* _TO DO_
Wherever a picture appears in the listing below, leave it out and reproduce the rest exactly.

***** RECORDS SUPPLIED *****

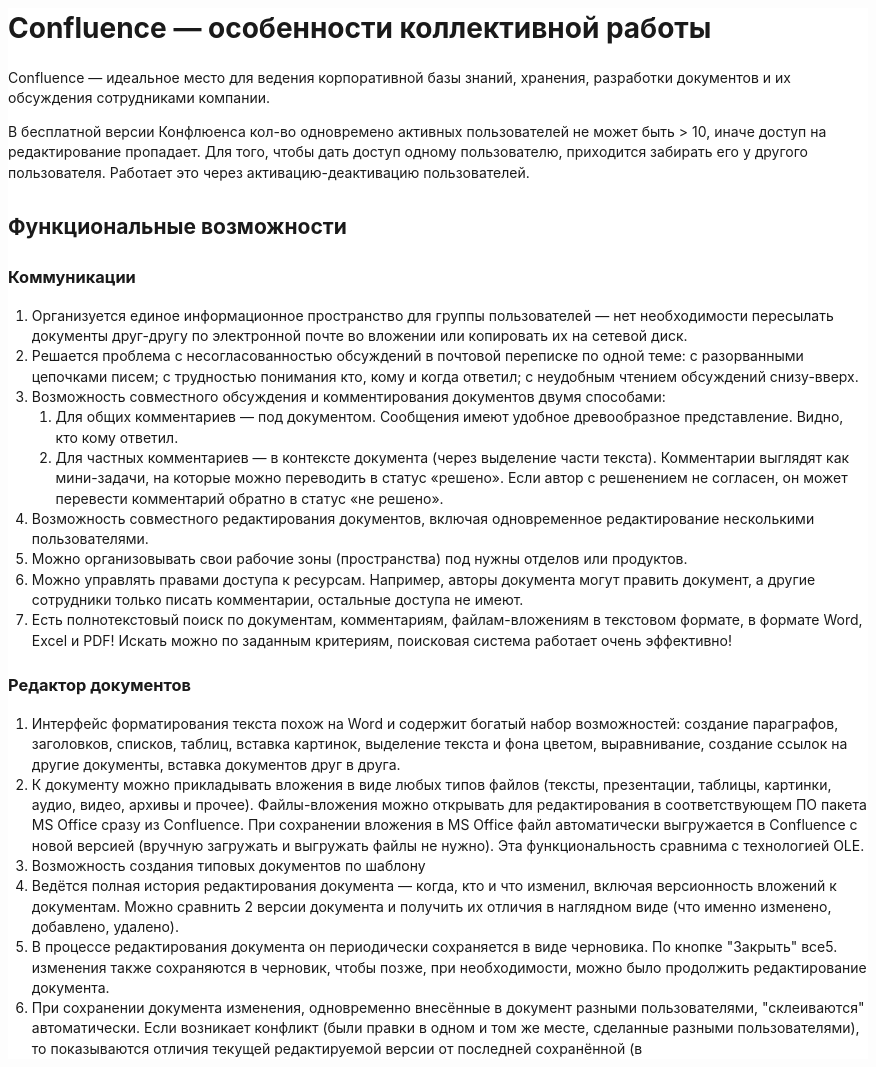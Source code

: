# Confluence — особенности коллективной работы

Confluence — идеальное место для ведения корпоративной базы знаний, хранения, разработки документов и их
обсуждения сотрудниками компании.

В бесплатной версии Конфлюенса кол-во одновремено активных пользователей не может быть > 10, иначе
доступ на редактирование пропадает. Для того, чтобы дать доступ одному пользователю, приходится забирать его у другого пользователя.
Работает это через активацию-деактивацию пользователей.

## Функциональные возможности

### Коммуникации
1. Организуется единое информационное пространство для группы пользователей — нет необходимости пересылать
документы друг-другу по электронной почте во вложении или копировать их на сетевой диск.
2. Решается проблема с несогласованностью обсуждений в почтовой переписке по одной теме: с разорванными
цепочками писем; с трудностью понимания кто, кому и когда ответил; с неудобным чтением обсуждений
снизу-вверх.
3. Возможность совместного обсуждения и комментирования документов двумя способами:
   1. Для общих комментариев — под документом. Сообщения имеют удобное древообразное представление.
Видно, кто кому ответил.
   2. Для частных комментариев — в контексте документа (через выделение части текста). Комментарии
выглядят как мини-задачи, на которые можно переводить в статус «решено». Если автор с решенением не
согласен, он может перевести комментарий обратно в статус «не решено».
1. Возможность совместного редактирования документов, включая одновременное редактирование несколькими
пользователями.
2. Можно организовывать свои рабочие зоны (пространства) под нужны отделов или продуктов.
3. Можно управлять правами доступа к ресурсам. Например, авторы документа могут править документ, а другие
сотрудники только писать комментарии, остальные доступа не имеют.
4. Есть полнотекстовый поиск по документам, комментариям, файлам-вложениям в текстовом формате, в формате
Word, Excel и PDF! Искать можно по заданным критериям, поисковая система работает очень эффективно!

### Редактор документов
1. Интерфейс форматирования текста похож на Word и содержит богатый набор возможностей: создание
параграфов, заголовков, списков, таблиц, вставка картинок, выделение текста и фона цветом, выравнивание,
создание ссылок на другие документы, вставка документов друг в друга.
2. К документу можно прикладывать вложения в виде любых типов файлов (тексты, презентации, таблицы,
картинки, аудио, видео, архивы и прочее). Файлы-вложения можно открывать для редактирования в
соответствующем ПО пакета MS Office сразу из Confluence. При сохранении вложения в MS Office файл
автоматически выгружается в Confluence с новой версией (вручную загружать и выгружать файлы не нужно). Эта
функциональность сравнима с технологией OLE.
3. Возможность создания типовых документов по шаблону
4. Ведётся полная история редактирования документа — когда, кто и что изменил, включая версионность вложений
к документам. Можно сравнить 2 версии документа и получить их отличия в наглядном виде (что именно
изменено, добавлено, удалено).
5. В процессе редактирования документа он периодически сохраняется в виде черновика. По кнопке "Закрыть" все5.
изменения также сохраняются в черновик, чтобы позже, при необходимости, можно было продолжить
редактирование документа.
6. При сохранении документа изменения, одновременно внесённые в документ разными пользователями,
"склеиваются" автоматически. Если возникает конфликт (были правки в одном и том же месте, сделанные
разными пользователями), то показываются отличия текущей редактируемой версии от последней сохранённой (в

*****

* _TASK SOLUTION_
Source code

:# Confluence — особенности коллективной работы

Confluence — идеальное место для ведения корпоративной базы знаний, хранения, разработки документов и их
обсуждения сотрудниками компании.

В бесплатной версии Конфлюенса кол-во одновремено активных пользователей не может быть > 10, иначе
доступ на редактирование пропадает. Для того, чтобы дать доступ одному пользователю, приходится забирать его у другого пользователя.
Работает это через активацию-деактивацию пользователей.

## Функциональные возможности

### Коммуникации
1. Организуется единое информационное пространство для группы пользователей — нет необходимости пересылать
документы друг-другу по электронной почте во вложении или копировать их на сетевой диск.
2. Решается проблема с несогласованностью обсуждений в почтовой переписке по одной теме: с разорванными
цепочками писем; с трудностью понимания кто, кому и когда ответил; с неудобным чтением обсуждений
снизу-вверх.
3. Возможность совместного обсуждения и комментирования документов двумя способами:
   1. Для общих комментариев — под документом. Сообщения имеют удобное древообразное представление.
Видно, кто кому ответил.
   2. Для частных комментариев — в контексте документа (через выделение части текста). Комментарии
выглядят как мини-задачи, на которые можно переводить в статус «решено». Если автор с решенением не
согласен, он может перевести комментарий обратно в статус «не решено».
1. Возможность совместного редактирования документов, включая одновременное редактирование несколькими
пользователями.
2. Можно организовывать свои рабочие зоны (пространства) под нужны отделов или продуктов.
3. Можно управлять правами доступа к ресурсам. Например, авторы документа могут править документ, а другие
сотрудники только писать комментарии, остальные доступа не имеют.
4. Есть полнотекстовый поиск по документам, комментариям, файлам-вложениям в текстовом формате, в формате
Word, Excel и PDF! Искать можно по заданным критериям, поисковая система работает очень эффективно!

### Редактор документов
1. Интерфейс форматирования текста похож на Word и содержит богатый набор возможностей: создание
параграфов, заголовков, списков, таблиц, вставка картинок, выделение текста и фона цветом, выравнивание,
создание ссылок на другие документы, вставка документов друг в друга.
2. К документу можно прикладывать вложения в виде любых типов файлов (тексты, презентации, таблицы,
картинки, аудио, видео, архивы и прочее). Файлы-вложения можно открывать для редактирования в
соответствующем ПО пакета MS Office сразу из Confluence. При сохранении вложения в MS Office файл
автоматически выгружается в Confluence с новой версией (вручную загружать и выгружать файлы не нужно). Эта
функциональность сравнима с технологией OLE.
3. Возможность создания типовых документов по шаблону
4. Ведётся полная история редактирования документа — когда, кто и что изменил, включая версионность вложений
к документам. Можно сравнить 2 версии документа и получить их отличия в наглядном виде (что именно
изменено, добавлено, удалено).
5. В процессе редактирования документа он периодически сохраняется в виде черновика. По кнопке "Закрыть" все5.
изменения также сохраняются в черновик, чтобы позже, при необходимости, можно было продолжить
редактирование документа.
6. При сохранении документа изменения, одновременно внесённые в документ разными пользователями,
"склеиваются" автоматически. Если возникает конфликт (были правки в одном и том же месте, сделанные
разными пользователями), то показываются отличия текущей редактируемой версии от последней сохранённой (в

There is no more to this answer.